⟨
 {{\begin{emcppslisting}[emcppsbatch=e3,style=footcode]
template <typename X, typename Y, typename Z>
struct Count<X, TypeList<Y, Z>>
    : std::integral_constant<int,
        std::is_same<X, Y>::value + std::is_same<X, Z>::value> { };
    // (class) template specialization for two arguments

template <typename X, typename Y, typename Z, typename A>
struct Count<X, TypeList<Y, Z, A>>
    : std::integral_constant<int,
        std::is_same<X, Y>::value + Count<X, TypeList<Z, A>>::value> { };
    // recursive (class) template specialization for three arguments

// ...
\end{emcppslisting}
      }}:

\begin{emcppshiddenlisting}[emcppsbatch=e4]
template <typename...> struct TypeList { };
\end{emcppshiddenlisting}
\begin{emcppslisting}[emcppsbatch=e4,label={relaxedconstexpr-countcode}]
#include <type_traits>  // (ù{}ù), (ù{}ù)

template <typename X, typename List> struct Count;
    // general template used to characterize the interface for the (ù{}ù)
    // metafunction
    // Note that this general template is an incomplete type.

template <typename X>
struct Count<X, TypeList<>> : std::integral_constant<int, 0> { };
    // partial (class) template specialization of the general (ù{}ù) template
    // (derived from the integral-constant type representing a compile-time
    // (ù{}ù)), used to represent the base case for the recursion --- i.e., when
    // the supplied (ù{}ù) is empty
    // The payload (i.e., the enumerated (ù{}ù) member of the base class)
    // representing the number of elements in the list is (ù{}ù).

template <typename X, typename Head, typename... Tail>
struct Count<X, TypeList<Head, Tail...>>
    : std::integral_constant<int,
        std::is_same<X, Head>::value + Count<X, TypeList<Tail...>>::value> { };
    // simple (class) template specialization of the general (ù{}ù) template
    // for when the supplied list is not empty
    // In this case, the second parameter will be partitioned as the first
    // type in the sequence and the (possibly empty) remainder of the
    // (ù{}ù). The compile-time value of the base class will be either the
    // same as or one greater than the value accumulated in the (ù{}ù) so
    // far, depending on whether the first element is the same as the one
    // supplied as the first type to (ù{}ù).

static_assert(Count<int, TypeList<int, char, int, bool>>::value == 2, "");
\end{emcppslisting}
⟩
■ Work to complete
Tally how many lines of the material contain the word "when". The answer must be the number and nothing else.

■ Written answer
2